This trend is part of my five trends for human advancement. For an overview and background, check here:
A lot of change initiatives only scratch the surface of the systems they try to change. They are tactical, short term and full of platitudes. I would like to suggest an almost Jungian analysis of organisations and ecosystems.

Rusty port next to Museum Modern Art Antwerp – Petervan Nov 2017
Trained as an architect, I have been (and still am) seduced by the term “Patrimony” and the respect of patrimony and the ability to combine patrimony with contemporary. Early feedback suggests that the term patrimony may not be the best. It contains the Latin “Pater” and makes people think of something “paternalistic”.
In an earlier post, I already suggested that the Dutch word “Erfgoed” maybe captures it better. “Erf” means inheritance, value that can be transmitted across generations. “Goed” stand for “good”, both as 1) something tangible, an art-i-fact and 2) something good, of value, of worth, wealth and culture to be carried forward.

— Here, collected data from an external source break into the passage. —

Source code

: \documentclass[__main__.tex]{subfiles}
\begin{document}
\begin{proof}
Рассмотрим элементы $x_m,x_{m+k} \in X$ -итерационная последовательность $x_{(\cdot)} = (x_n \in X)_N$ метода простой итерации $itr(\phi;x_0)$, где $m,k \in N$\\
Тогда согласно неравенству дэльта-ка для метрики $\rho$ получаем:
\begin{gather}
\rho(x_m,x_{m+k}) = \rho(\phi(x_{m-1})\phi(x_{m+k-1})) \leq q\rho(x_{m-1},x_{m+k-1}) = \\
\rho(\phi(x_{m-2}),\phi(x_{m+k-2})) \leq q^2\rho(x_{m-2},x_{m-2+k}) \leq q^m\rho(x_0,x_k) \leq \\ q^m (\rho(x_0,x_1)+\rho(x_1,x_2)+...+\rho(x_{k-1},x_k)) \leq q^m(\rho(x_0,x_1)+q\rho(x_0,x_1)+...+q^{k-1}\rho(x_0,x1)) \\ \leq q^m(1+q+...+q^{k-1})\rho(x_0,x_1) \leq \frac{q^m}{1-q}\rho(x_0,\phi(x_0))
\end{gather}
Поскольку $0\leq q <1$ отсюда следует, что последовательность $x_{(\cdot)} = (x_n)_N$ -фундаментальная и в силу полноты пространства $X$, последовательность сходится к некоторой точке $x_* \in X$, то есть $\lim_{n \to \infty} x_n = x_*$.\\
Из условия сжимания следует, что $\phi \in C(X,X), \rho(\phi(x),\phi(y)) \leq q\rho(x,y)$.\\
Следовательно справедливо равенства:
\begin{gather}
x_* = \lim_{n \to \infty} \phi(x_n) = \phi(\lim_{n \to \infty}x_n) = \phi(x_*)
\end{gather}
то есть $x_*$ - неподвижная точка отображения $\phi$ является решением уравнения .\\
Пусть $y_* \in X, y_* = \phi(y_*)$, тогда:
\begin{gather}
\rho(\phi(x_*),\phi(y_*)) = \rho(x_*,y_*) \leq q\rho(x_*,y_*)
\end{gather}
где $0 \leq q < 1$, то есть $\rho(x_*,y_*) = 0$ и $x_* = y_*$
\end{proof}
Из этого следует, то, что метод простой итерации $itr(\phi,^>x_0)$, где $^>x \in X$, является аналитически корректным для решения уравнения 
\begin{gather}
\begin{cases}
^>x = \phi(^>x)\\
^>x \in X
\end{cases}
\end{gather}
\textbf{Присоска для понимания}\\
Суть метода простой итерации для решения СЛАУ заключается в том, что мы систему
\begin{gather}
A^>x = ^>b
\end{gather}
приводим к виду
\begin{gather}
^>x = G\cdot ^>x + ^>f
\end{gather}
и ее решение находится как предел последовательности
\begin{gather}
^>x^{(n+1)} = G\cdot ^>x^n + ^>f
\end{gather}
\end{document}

Patrimony is structural memory carried forward from previous generations. Like Jungian humans, also organisations may have an ego, a conscious, a personal unconscious and a collective unconscious. Patrimony is about the collective unconscious.
To have fully humanistic organisations, we must be prepared to interrogate and influence at the level of patrimony. And combine patrimony with contemporary. Not as a shock or provocation, but more like adding milk to coffee (with thanks to Niels Pflaeging)

Petervan Productions 2017 - Live model - charcoal and acryl on paper
The same applies to straight and curved lines. As a non-practicing architect from the seventies, I was trained in straight lines. That’s what my hand had internalised. When later in art academy I was doing live model drawing, I could sense how unnatural natural curved lines were to my hand, and probably also to my brain. It reminds me of an intro of an art exhibition by art curator and critic Hans Theys, who described the straight lines in coffee bars along a high street in Borgerhout, an area mainly populated by Muslim immigrants: tables, chairs, lights: all were straight, hard, and women de-facto not allowed. What a nightmare it was/would be to live in a world that was only designed by men, without (internalised) curved lines.
Humanistic advancement will flourish only if we develop our ability to see, sense and share the patrimony and curved lines of our organizations, institutions, and ecosystems. It’s Jungian in the sense that the maturation happens when we are able to internalize, accept and incorporate the organizational collective unconscious of cross-generational heritage, symbols, memories and narratives. Including the suppressed shadows, memories, and femininity of our organizational patrimony.